Por Marcela Cunha Guimarães* — Que efeitos o Código de Defesa dos Contribuintes pode trazer para empresas classificadas como devedoras contumazes?
Considera-se devedor contumaz a empresa que, em processo administrativo com direito a duplo grau de defesa, apresente débitos inscritos em dívida ativa acima dos limites fixados por cada ente federativo — no caso da União, dívidas superiores a R$ 15 milhões por mais de um ano ou débitos declarados e não pagos acima de R$ 5 milhões em seis períodos de apuração — e que tenha sido comprovada, em decisão definitiva, a prática de condutas estruturadas para fraudar o Fisco. Entre elas estão ilícitos, como a falsificação de documentos e a emissão de notas fiscais fictícias, bem como a simulação ou dissimulação de atos e negócios jurídicos destinados a beneficiar terceiros em prejuízo da arrecadação, incluindo sucessões empresariais simuladas, blindagem patrimonial e o uso de interpostas pessoas para ocultar patrimônio e o real responsável.
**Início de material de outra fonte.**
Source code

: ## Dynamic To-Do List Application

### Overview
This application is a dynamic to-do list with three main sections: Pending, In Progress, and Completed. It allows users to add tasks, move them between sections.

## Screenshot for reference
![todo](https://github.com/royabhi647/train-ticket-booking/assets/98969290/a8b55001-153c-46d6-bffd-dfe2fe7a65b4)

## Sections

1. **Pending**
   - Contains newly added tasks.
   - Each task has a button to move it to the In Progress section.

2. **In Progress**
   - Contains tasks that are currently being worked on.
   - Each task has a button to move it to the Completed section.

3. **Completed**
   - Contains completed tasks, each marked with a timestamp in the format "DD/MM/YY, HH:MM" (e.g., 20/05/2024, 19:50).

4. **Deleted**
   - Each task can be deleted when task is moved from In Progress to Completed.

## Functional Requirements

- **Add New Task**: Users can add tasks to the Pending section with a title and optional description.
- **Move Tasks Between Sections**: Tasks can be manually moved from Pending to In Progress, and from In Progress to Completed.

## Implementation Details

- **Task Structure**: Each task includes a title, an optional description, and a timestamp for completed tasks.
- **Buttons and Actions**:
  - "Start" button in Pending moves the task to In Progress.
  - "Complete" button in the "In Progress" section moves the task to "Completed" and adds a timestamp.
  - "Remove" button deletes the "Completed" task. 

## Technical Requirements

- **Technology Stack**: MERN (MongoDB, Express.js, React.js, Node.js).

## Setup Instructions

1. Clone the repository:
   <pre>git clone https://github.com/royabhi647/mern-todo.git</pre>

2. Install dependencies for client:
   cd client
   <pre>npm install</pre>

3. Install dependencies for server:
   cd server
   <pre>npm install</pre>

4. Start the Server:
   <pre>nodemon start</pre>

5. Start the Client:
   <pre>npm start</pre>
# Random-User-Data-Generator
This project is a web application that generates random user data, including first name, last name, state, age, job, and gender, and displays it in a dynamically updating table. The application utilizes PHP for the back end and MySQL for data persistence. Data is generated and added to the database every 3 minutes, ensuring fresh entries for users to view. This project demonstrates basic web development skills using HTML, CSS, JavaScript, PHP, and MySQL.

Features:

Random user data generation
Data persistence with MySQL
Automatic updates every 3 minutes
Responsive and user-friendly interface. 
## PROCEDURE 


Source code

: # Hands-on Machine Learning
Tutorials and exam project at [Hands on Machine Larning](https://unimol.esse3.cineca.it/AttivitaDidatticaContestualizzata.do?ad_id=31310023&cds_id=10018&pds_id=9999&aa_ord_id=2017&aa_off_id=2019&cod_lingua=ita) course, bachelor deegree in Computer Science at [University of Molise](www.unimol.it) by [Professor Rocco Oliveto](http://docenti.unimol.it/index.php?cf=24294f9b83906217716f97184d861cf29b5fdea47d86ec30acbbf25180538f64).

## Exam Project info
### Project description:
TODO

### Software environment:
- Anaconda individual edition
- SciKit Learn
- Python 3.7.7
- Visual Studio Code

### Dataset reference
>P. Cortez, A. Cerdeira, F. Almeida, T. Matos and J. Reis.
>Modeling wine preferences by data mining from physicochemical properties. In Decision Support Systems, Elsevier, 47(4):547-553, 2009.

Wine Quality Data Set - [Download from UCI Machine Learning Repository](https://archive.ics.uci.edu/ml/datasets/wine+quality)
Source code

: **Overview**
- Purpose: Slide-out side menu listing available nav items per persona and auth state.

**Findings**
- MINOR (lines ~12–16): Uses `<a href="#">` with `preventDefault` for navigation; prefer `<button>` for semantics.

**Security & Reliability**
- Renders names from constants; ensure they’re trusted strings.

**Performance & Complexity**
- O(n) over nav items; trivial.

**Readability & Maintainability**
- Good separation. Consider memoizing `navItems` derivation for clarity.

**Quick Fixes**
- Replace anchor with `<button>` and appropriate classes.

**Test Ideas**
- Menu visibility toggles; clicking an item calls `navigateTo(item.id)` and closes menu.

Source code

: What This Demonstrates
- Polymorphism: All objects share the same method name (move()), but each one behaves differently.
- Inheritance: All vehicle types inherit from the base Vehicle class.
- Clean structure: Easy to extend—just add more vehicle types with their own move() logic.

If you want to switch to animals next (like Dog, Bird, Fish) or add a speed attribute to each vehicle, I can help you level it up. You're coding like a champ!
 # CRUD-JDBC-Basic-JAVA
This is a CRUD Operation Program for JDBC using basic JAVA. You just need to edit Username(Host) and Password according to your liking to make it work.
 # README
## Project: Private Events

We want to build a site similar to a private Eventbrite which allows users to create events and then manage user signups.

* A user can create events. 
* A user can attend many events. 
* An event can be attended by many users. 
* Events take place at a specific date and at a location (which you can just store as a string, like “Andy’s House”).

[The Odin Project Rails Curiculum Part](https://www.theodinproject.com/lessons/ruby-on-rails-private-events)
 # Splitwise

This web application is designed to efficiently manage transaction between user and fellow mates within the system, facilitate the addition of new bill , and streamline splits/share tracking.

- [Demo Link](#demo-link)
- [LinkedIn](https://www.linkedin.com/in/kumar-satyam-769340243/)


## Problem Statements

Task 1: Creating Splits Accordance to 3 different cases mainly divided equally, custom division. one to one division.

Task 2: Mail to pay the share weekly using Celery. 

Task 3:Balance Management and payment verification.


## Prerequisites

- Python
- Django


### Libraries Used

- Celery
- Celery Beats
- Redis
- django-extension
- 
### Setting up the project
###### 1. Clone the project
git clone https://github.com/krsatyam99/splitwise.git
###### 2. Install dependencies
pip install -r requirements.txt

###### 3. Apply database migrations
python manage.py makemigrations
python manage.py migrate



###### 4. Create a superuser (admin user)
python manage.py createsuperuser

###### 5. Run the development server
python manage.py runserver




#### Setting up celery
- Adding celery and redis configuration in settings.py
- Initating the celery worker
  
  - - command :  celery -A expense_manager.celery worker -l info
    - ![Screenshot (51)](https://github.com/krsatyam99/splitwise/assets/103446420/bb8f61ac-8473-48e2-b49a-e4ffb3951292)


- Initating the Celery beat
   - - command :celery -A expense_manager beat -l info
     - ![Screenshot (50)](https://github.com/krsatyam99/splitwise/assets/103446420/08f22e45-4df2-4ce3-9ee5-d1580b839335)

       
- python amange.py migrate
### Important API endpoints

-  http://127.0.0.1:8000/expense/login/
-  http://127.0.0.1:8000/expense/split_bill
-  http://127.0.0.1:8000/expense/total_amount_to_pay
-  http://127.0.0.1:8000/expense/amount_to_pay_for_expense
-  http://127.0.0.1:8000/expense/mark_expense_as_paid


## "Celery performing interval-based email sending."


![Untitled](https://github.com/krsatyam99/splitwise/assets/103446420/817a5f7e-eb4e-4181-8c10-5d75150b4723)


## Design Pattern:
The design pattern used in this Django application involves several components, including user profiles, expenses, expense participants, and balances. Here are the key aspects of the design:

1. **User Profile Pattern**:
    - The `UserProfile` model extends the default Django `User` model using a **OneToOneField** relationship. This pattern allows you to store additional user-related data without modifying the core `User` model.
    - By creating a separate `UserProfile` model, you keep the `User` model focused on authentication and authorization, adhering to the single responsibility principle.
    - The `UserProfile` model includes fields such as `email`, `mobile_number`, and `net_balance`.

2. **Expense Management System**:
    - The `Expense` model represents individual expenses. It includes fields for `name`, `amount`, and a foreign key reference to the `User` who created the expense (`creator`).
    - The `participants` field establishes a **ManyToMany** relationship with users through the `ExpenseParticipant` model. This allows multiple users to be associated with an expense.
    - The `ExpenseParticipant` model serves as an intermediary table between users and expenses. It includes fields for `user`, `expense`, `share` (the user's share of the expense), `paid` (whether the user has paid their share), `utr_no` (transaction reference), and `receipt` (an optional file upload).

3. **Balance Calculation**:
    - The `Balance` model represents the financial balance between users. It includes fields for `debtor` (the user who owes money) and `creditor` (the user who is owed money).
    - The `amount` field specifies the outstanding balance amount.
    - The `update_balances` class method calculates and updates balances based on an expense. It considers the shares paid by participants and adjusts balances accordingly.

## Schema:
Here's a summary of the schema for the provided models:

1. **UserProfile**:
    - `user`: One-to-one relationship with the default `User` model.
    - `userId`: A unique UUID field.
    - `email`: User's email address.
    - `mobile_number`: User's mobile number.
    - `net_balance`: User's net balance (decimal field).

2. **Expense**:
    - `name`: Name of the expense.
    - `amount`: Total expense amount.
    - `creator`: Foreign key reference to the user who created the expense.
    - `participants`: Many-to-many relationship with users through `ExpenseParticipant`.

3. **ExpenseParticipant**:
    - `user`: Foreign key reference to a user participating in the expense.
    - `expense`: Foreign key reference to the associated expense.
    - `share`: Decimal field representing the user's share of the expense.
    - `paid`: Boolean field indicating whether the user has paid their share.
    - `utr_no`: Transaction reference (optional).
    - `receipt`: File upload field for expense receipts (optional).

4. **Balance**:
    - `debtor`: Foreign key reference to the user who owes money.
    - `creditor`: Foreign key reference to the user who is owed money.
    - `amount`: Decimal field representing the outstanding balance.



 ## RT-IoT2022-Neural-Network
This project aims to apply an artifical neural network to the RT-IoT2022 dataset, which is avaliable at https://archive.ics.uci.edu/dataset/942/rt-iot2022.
Uma vez caracterizada essa condição, o devedor contumaz passa a sofrer sanções severas, entre elas: impedimento de usufruir de benefícios ou incentivos fiscais; restrição a parcelamentos e programas de anistia; vedação ao uso de créditos de prejuízo fiscal e de base negativa da CSLL; proibição de propor ou manter recuperação judicial, podendo ter a falência requerida pela Fazenda Pública; e, em casos de reiteração, até a baixa compulsória do CNPJ.
O efeito prático é a exclusão do mercado formal, já que tais empresas ficam impossibilitadas de acessar mecanismos usuais de negociação ou reestruturação de dívidas.
O ponto crítico, entretanto, é que, embora o projeto avance na repressão a condutas fraudulentas, ele pouco inovou em criar contrapesos efetivos para proteger os contribuintes regulares contra abusos da Administração Tributária. Diferentemente do Código de Defesa do Consumidor, que estruturou instrumentos de proteção coletiva e canais independentes de denúncia, o Código de Defesa do Contribuinte não prevê mecanismos equivalentes. O risco, portanto, é que, sob o rótulo de uma legislação de defesa, tenhamos um diploma que fortalece ainda mais os poderes do Fisco, sem oferecer garantias concretas a quem paga corretamente seus tributos.
Assim, os efeitos do Código podem ser vistos em duas direções. Para o mercado, há uma sinalização positiva de maior justiça concorrencial, ao coibir empresas que se beneficiam de práticas ilícitas. Para as empresas, porém, permanece o alerta: além das sanções duras contra o devedor contumaz, o projeto deixa em aberto situações que podem aumentar a insegurança jurídica e a vulnerabilidade dos contribuintes regulares, que continuam sem instrumentos efetivos para se defender de abusos estatais.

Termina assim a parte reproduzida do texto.